Saved entries:
******

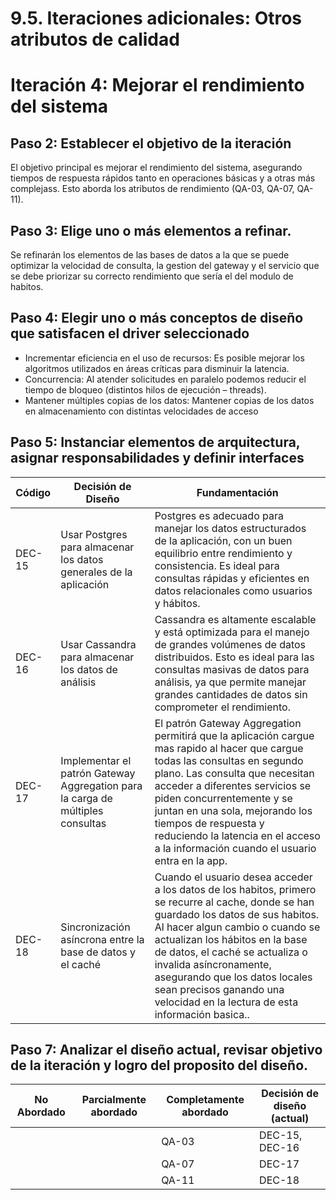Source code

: # 9.5. Iteraciones adicionales: Otros atributos de calidad

# Iteración 4: Mejorar el rendimiento del sistema

## Paso 2: Establecer el objetivo de la iteración
El objetivo principal es mejorar el rendimiento del sistema, asegurando tiempos de respuesta rápidos tanto en operaciones básicas y a otras más complejass. Esto aborda los atributos de rendimiento (QA-03, QA-07, QA-11).

## Paso 3: Elige uno o más elementos a refinar.
Se refinarán los elementos de las bases de datos a la que se puede optimizar la velocidad de consulta, la gestion del gateway y el servicio que se debe priorizar su correcto rendimiento que sería el del modulo de habitos.

## Paso 4: Elegir uno o más conceptos de diseño que satisfacen el driver seleccionado
- Incrementar eficiencia en el uso de recursos: Es posible mejorar los algoritmos utilizados en áreas críticas para disminuir la latencia.
- Concurrencia:  Al atender solicitudes en paralelo podemos reducir el tiempo de bloqueo (distintos hilos de ejecución – threads).
- Mantener múltiples copias de los datos: Mantener copias de los datos en almacenamiento con distintas velocidades de acceso


## Paso 5: Instanciar elementos de arquitectura, asignar responsabilidades y definir interfaces
| **Código** | **Decisión de Diseño** | **Fundamentación** |
|------------|------------------------|--------------------|
| DEC-15     | Usar Postgres para almacenar los datos generales de la aplicación | Postgres es adecuado para manejar los datos estructurados de la aplicación, con un buen equilibrio entre rendimiento y consistencia. Es ideal para consultas rápidas y eficientes en datos relacionales como usuarios y hábitos. |
| DEC-16     | Usar Cassandra para almacenar los datos de análisis | Cassandra es altamente escalable y está optimizada para el manejo de grandes volúmenes de datos distribuidos. Esto es ideal para las consultas masivas de datos para análisis, ya que permite manejar grandes cantidades de datos sin comprometer el rendimiento. |
| DEC-17     | Implementar el patrón Gateway Aggregation para la carga de múltiples consultas | El patrón Gateway Aggregation permitirá que la aplicación cargue mas rapido al hacer que cargue todas las consultas en segundo plano. Las consulta que necesitan acceder a diferentes servicios se piden concurrentemente y se juntan en una sola, mejorando los tiempos de respuesta y reduciendo la latencia en el acceso a la información cuando el usuario entra en la app.
| DEC-18     | Sincronización asíncrona entre la base de datos y el caché | Cuando el usuario desea acceder a los datos de los habitos, primero se recurre al cache, donde se han guardado los datos de sus habitos. Al hacer algun cambio o cuando se actualizan los hábitos en la base de datos, el caché se actualiza o invalida asíncronamente, asegurando que los datos locales sean precisos ganando una velocidad en la lectura de esta información basica..

## Paso 7: Analizar el diseño actual, revisar objetivo de la iteración y logro del proposito del diseño.
| **No Abordado** | **Parcialmente abordado** | **Completamente abordado** | **Decisión de diseño (actual)** |
|-----------------|---------------------------|----------------------------|---------------------------------|
|                 |                           | QA-03                      | DEC-15, DEC-16                  |
|                 |                           | QA-07                      | DEC-17                          |
|                 |                           | QA-11                      | DEC-18                          |
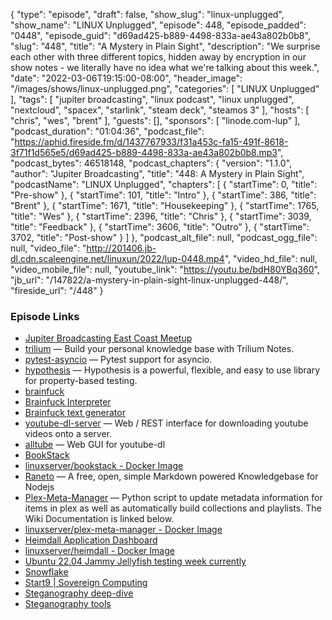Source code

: {
  "type": "episode",
  "draft": false,
  "show_slug": "linux-unplugged",
  "show_name": "LINUX Unplugged",
  "episode": 448,
  "episode_padded": "0448",
  "episode_guid": "d69ad425-b889-4498-833a-ae43a802b0b8",
  "slug": "448",
  "title": "A Mystery in Plain Sight",
  "description": "We surprise each other with three different topics, hidden away by encryption in our show notes - we literally have no idea what we're talking about this week.",
  "date": "2022-03-06T19:15:00-08:00",
  "header_image": "/images/shows/linux-unplugged.png",
  "categories": [
    "LINUX Unplugged"
  ],
  "tags": [
    "jupiter broadcasting",
    "linux podcast",
    "linux unplugged",
    "nextcloud",
    "spacex",
    "starlink",
    "steam deck",
    "steamos 3"
  ],
  "hosts": [
    "chris",
    "wes",
    "brent"
  ],
  "guests": [],
  "sponsors": [
    "linode.com-lup"
  ],
  "podcast_duration": "01:04:36",
  "podcast_file": "https://aphid.fireside.fm/d/1437767933/f31a453c-fa15-491f-8618-3f71f1d565e5/d69ad425-b889-4498-833a-ae43a802b0b8.mp3",
  "podcast_bytes": 46518148,
  "podcast_chapters": {
    "version": "1.1.0",
    "author": "Jupiter Broadcasting",
    "title": "448: A Mystery in Plain Sight",
    "podcastName": "LINUX Unplugged",
    "chapters": [
      {
        "startTime": 0,
        "title": "Pre-show"
      },
      {
        "startTime": 101,
        "title": "Intro"
      },
      {
        "startTime": 386,
        "title": "Brent"
      },
      {
        "startTime": 1671,
        "title": "Housekeeping"
      },
      {
        "startTime": 1765,
        "title": "Wes"
      },
      {
        "startTime": 2396,
        "title": "Chris"
      },
      {
        "startTime": 3039,
        "title": "Feedback"
      },
      {
        "startTime": 3606,
        "title": "Outro"
      },
      {
        "startTime": 3702,
        "title": "Post-show"
      }
    ]
  },
  "podcast_alt_file": null,
  "podcast_ogg_file": null,
  "video_file": "http://201406.jb-dl.cdn.scaleengine.net/linuxun/2022/lup-0448.mp4",
  "video_hd_file": null,
  "video_mobile_file": null,
  "youtube_link": "https://youtu.be/bdH80YBq360",
  "jb_url": "/147822/a-mystery-in-plain-sight-linux-unplugged-448/",
  "fireside_url": "/448"
}


### Episode Links

  * [Jupiter Broadcasting East Coast Meetup](https://www.meetup.com/jupiterbroadcasting/events/284291401/ "Jupiter Broadcasting East Coast Meetup")
  * [trilium](https://github.com/zadam/trilium "trilium") — Build your personal knowledge base with Trilium Notes.
  * [pytest-asyncio](https://github.com/pytest-dev/pytest-asyncio "pytest-asyncio") — Pytest support for asyncio.
  * [hypothesis](https://github.com/HypothesisWorks/hypothesis "hypothesis") — Hypothesis is a powerful, flexible, and easy to use library for property-based testing.
  * [brainfuck](https://esolangs.org/wiki/Brainfuck "brainfuck")
  * [Brainfuck Interpreter](https://copy.sh/brainfuck/ "Brainfuck Interpreter")
  * [Brainfuck text generator](https://copy.sh/brainfuck/text.html "Brainfuck text generator")
  * [youtube-dl-server](https://github.com/manbearwiz/youtube-dl-server "youtube-dl-server") — Web / REST interface for downloading youtube videos onto a server.
  * [alltube](https://github.com/Rudloff/alltube "alltube") — Web GUI for youtube-dl
  * [BookStack](https://www.bookstackapp.com/ "BookStack")
  * [linuxserver/bookstack - Docker Image](https://hub.docker.com/r/linuxserver/bookstack "linuxserver/bookstack - Docker Image")
  * [Raneto](http://raneto.com/ "Raneto") — A free, open, simple Markdown powered Knowledgebase for Nodejs
  * [Plex-Meta-Manager](https://github.com/meisnate12/Plex-Meta-Manager "Plex-Meta-Manager") — Python script to update metadata information for items in plex as well as automatically build collections and playlists. The Wiki Documentation is linked below.
  * [linuxserver/plex-meta-manager - Docker Image](https://hub.docker.com/r/linuxserver/plex-meta-manager "linuxserver/plex-meta-manager - Docker Image")
  * [Heimdall Application Dashboard](https://heimdall.site/ "Heimdall Application Dashboard")
  * [linuxserver/heimdall - Docker Image](https://hub.docker.com/r/linuxserver/heimdall "linuxserver/heimdall - Docker Image")
  * [Ubuntu 22.04 Jammy Jellyfish testing week currently](https://discourse.ubuntu.com/t/ubuntu-testing-week-march-3rd-10th/26999 "Ubuntu 22.04 Jammy Jellyfish testing week currently")
  * [Snowflake](https://snowflake.torproject.org/ "Snowflake")
  * [Start9 | Sovereign Computing](https://start9.com/latest/ "Start9 | Sovereign Computing")
  * [Steganography deep-dive](https://en.wikipedia.org/wiki/Steganography "Steganography deep-dive")
  * [Steganography tools](https://en.wikipedia.org/wiki/Steganography_tools "Steganography tools")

******

EXERCISE BRIEF:
Reproduce only those lines of the entries above that run from the line with "is linked below." to the final line.

RESPONSE BOX:
  * [Plex-Meta-Manager](https://github.com/meisnate12/Plex-Meta-Manager "Plex-Meta-Manager") — Python script to update metadata information for items in plex as well as automatically build collections and playlists. The Wiki Documentation is linked below.
  * [linuxserver/plex-meta-manager - Docker Image](https://hub.docker.com/r/linuxserver/plex-meta-manager "linuxserver/plex-meta-manager - Docker Image")
  * [Heimdall Application Dashboard](https://heimdall.site/ "Heimdall Application Dashboard")
  * [linuxserver/heimdall - Docker Image](https://hub.docker.com/r/linuxserver/heimdall "linuxserver/heimdall - Docker Image")
  * [Ubuntu 22.04 Jammy Jellyfish testing week currently](https://discourse.ubuntu.com/t/ubuntu-testing-week-march-3rd-10th/26999 "Ubuntu 22.04 Jammy Jellyfish testing week currently")
  * [Snowflake](https://snowflake.torproject.org/ "Snowflake")
  * [Start9 | Sovereign Computing](https://start9.com/latest/ "Start9 | Sovereign Computing")
  * [Steganography deep-dive](https://en.wikipedia.org/wiki/Steganography "Steganography deep-dive")
  * [Steganography tools](https://en.wikipedia.org/wiki/Steganography_tools "Steganography tools")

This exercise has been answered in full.